**Information provided**:

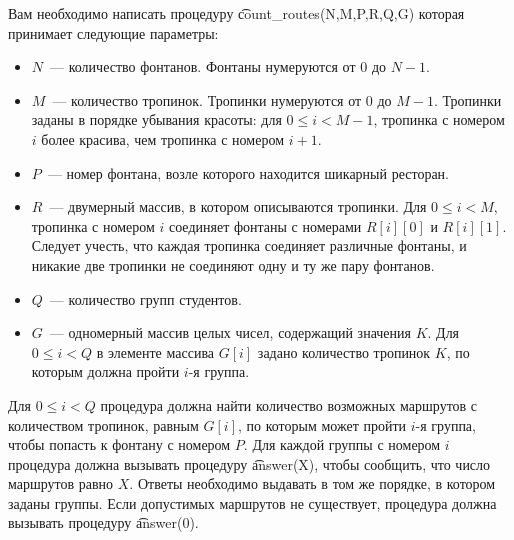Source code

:Вам необходимо написать процедуру \t{count\_routes(N,M,P,R,Q,G)} которая принимает следующие параметры: 
\begin{itemize}
\item $N$~--- количество фонтанов. Фонтаны нумеруются от $0$ до $N-1$. 
\item $M$~--- количество тропинок. Тропинки нумеруются от $0$ до $M-1$. Тропинки заданы в порядке убывания красоты: для $0 \le i < M-1$, тропинка с номером $i$ более красива, чем тропинка с номером $i+1$. 
\item $P$~--- номер фонтана, возле которого находится шикарный ресторан. 
\item $R$~--- двумерный массив, в котором описываются тропинки. Для $0 \le i < M$, тропинка с номером $i$ соединяет фонтаны с номерами $R[i][0]$ и $R[i][1]$. Следует учесть, что каждая тропинка соединяет различные фонтаны, и никакие две тропинки не соединяют одну и ту же пару фонтанов. 
\item $Q$~--- количество групп студентов. 
\item $G$~--- одномерный массив целых чисел, содержащий значения $K$. Для $0 \le i < Q$ в элементе массива $G[i]$ задано количество тропинок $K$, по которым должна пройти $i$-я группа.
\end{itemize}

Для $0 \le i < Q$ процедура должна найти количество возможных маршрутов с количеством тропинок, равным $G[i]$, по которым может пройти $i$-я группа, чтобы попасть к фонтану с номером $P$. Для каждой группы с номером $i$ процедура должна вызывать процедуру \t{answer(X)}, чтобы сообщить, что число маршрутов равно $X$. Ответы необходимо выдавать в том же порядке, в котором заданы группы. Если допустимых маршрутов не существует, процедура должна вызывать процедуру \t{answer(0)}.

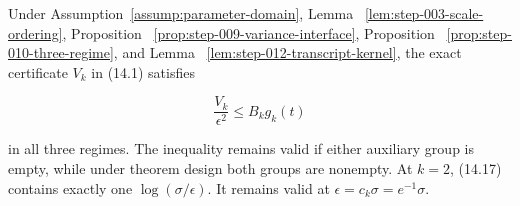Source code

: \begin{lemma}\label{lem:step-014-variance-specialization}
Under Assumption~\ref{assump:parameter-domain}, Lemma~
\ref{lem:step-003-scale-ordering}, Proposition~
\ref{prop:step-009-variance-interface}, Proposition~
\ref{prop:step-010-three-regime}, and Lemma~
\ref{lem:step-012-transcript-kernel}, the exact certificate \(V_k\) in (14.1)
satisfies

\[
\boxed{\frac{V_k}{\epsilon^2}\leq B_kg_k(t)}
\tag{14.17}
\]

in all three regimes. The inequality remains valid if either auxiliary group
is empty, while under theorem design both groups are nonempty. At \(k=2\),
(14.17) contains exactly one \(\log(\sigma/\epsilon)\). It remains valid at
\(\epsilon=c_k\sigma=e^{-1}\sigma\).
\end{lemma}

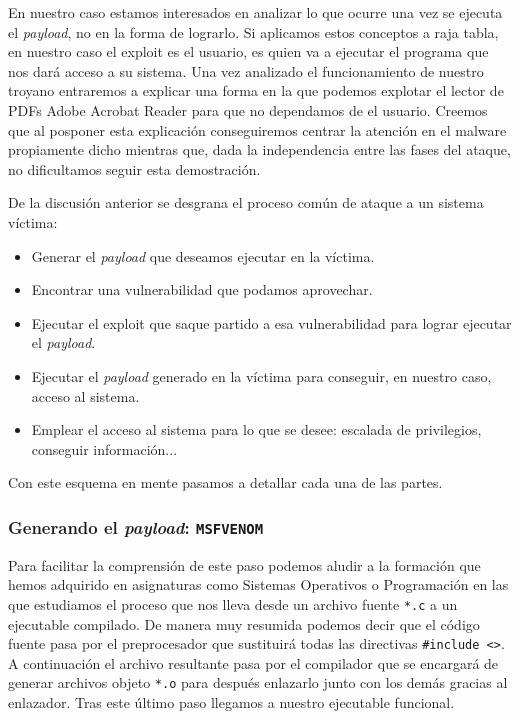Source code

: \documentclass[12pt]{article}
\newcommand{\newpar} {
    \vskip 1cm
}
\begin{document}
                \newpar

                En nuestro caso estamos interesados en analizar lo que ocurre una vez se ejecuta el \textit{payload}, no en la forma de lograrlo. Si aplicamos estos conceptos a raja tabla, en nuestro caso el exploit es el usuario, es quien va a ejecutar el programa que nos dará acceso a su sistema. Una vez analizado el funcionamiento de nuestro troyano entraremos a explicar una forma en la que podemos explotar el lector de PDFs Adobe Acrobat Reader para que no dependamos de el usuario. Creemos que al posponer esta explicación conseguiremos centrar la atención en el malware propiamente dicho mientras que, dada la independencia entre las fases del ataque, no dificultamos seguir esta demostración.

                \newpar

                De la discusión anterior se desgrana el proceso común de ataque a un sistema víctima:

                \begin{itemize}
                    \item Generar el \textit{payload} que deseamos ejecutar en la víctima.
                    \item Encontrar una vulnerabilidad que podamos aprovechar.
                    \item Ejecutar el exploit que saque partido a esa vulnerabilidad para lograr ejecutar el \textit{payload}.
                    \item Ejecutar el \textit{payload} generado en la víctima para conseguir, en nuestro caso, acceso al sistema.
                    \item Emplear el acceso al sistema para lo que se desee: escalada de privilegios, conseguir información...
                \end{itemize}


                Con este esquema en mente pasamos a detallar cada una de las partes.

            \subsubsection{Generando el \textit{payload}: \texttt{MSFVENOM}}
                Para facilitar la comprensión de este paso podemos aludir a la formación que hemos adquirido en asignaturas como Sistemas Operativos o Programación en las que estudiamos el proceso que nos lleva desde un archivo fuente \texttt{*.c} a un ejecutable compilado. De manera muy resumida podemos decir que el código fuente pasa por el preprocesador que sustituirá todas las directivas \texttt{#include <>}. A continuación el archivo resultante pasa por el compilador que se encargará de generar archivos objeto \texttt{*.o} para después enlazarlo junto con los demás gracias al enlazador. Tras este último paso llegamos a nuestro ejecutable funcional.
\end{document}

**Work required**:
Looking at the records above, say how many lines hold the string "itemize". Write nothing but the number.

**Expected answer**:
4